With a highly digitised world, which allows multinationals to enter and sell to markets remotely without the need for physical presence and to exploit deficiencies in the existing international tax rules that were written for the “physical” economy, the question has arisen:
“Is the tax system still fair and fit for purpose?”
New Zealand has been working with the OECD and other countries as part of the Inclusive Framework on base erosion and profit shifting to adopt a globally driven solution, but it appears that New Zealand is unwilling to wait for such consensus. Other countries also have been unwilling to wait; for example, Austria, France, Hungary, India, Poland, Portugal, Spain, Turkey and the UK have introduced unilateral measures in the form of a digital services tax (DST) to ensure that digital businesses pay tax reflecting the value they derive from income derived in jurisdictions in which they are providing services, and other countries (e.g., Canada, Italy) have proposed a DST.

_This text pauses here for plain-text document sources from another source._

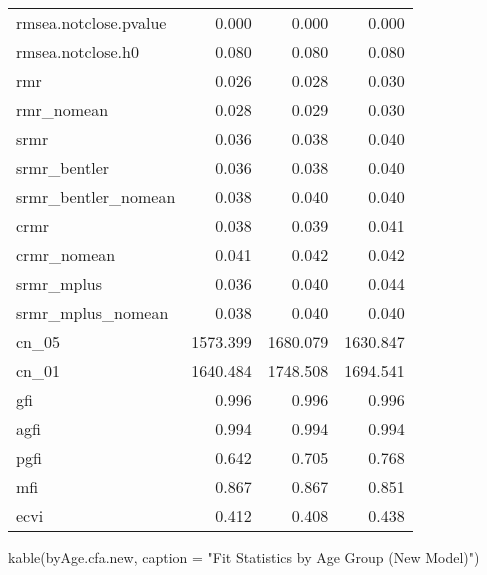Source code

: \documentclass[
  letterpaper,
  DIV=11,
  numbers=noendperiod]{scrartcl}
\newenvironment{Shaded}{\begin{snugshade}}{\end{snugshade}}
\newcommand{\AttributeTok}[1]{\textcolor[rgb]{0.40,0.45,0.13}{#1}}
\newcommand{\FunctionTok}[1]{\textcolor[rgb]{0.28,0.35,0.67}{#1}}
\newcommand{\NormalTok}[1]{\textcolor[rgb]{0.00,0.23,0.31}{#1}}
\newcommand{\StringTok}[1]{\textcolor[rgb]{0.13,0.47,0.30}{#1}}
\begin{document}
\begin{longtable}[]{@{}lrrr@{}}
rmsea.notclose.pvalue & 0.000 & 0.000 & 0.000 \\
rmsea.notclose.h0 & 0.080 & 0.080 & 0.080 \\
rmr & 0.026 & 0.028 & 0.030 \\
rmr\_nomean & 0.028 & 0.029 & 0.030 \\
srmr & 0.036 & 0.038 & 0.040 \\
srmr\_bentler & 0.036 & 0.038 & 0.040 \\
srmr\_bentler\_nomean & 0.038 & 0.040 & 0.040 \\
crmr & 0.038 & 0.039 & 0.041 \\
crmr\_nomean & 0.041 & 0.042 & 0.042 \\
srmr\_mplus & 0.036 & 0.040 & 0.044 \\
srmr\_mplus\_nomean & 0.038 & 0.040 & 0.040 \\
cn\_05 & 1573.399 & 1680.079 & 1630.847 \\
cn\_01 & 1640.484 & 1748.508 & 1694.541 \\
gfi & 0.996 & 0.996 & 0.996 \\
agfi & 0.994 & 0.994 & 0.994 \\
pgfi & 0.642 & 0.705 & 0.768 \\
mfi & 0.867 & 0.867 & 0.851 \\
ecvi & 0.412 & 0.408 & 0.438 \\
\end{longtable}

\begin{Shaded}
\begin{Highlighting}[]
\FunctionTok{kable}\NormalTok{(byAge.cfa.new,}
      \AttributeTok{caption =} \StringTok{"Fit Statistics by Age Group (New Model)"}\NormalTok{)}
\end{Highlighting}
\end{Shaded}
\end{document}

New Zealand is jumping on the DST bandwagon. On 31 August, the government presented a Digital Services Tax Bill and Commentary to Parliament that would introduce a DST on a group’s gross revenue attributable to New Zealand from covered activities. If enacted, the DST would apply to large multinational organisations that:
- Provide digital services to customers in New Zealand without having a physical presence in the country; and
- Derive global revenues of EUR 750 million or more from the provision of such digital services.
In-scope digital services would include services provided via intermediation platforms, social media and content sharing platforms, and internet search engines, as well as any activity incidental to one of these services. For those affected, the DST would impose a 3% ‘tax’ on gross revenues generated from covered services provided to New Zealand customers/consumers where those revenues exceed NZD 3.5 million.
The DST would be based on gross revenue rather than net taxable income so that tax liability would arise with reference to total sales regardless of whether the activities in New Zealand are profitable. The underlying presumption is that, given the high threshold before the DST would apply, multinationals that would be subject to the DST would be profitable on their New Zealand endeavours. Applying the DST on a gross basis should disincentivise the legitimate structuring of affairs to reduce overseas profitability and help to ensure the rules have teeth.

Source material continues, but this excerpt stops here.